Exercise instructions>
For the records that follow, return only the count of lines containing the string "methods".

** Provided data follows **

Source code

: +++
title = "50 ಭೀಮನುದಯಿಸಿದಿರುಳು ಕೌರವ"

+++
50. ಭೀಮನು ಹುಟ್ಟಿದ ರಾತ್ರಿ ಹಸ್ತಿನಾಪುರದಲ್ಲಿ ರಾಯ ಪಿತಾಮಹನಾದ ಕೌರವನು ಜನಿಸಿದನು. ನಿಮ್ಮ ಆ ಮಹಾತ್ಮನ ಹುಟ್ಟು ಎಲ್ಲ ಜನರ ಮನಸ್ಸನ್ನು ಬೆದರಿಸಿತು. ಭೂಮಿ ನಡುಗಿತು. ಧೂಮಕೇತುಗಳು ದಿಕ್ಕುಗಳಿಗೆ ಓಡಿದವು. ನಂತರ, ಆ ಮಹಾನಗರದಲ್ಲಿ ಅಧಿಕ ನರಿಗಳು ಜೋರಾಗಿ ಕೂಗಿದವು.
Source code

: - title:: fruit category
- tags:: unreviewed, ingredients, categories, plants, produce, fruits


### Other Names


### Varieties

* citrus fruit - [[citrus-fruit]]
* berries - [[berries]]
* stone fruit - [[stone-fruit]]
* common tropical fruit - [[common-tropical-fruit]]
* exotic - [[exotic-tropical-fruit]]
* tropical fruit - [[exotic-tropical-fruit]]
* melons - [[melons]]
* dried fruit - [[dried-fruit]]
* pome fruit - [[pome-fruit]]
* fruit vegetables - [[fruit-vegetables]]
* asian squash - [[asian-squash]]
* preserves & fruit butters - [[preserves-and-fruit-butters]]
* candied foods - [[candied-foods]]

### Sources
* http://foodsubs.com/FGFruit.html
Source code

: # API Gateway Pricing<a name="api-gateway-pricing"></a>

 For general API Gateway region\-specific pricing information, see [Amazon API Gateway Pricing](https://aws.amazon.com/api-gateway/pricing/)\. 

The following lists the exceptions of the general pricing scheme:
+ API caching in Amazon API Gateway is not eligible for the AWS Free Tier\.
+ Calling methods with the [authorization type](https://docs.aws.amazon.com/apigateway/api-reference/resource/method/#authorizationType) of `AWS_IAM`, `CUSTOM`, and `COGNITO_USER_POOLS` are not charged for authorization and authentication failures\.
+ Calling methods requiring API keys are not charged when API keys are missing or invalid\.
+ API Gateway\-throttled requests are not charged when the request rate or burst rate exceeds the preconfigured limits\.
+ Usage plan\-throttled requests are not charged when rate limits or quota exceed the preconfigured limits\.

** End of Provided data **

Reply to the task>
2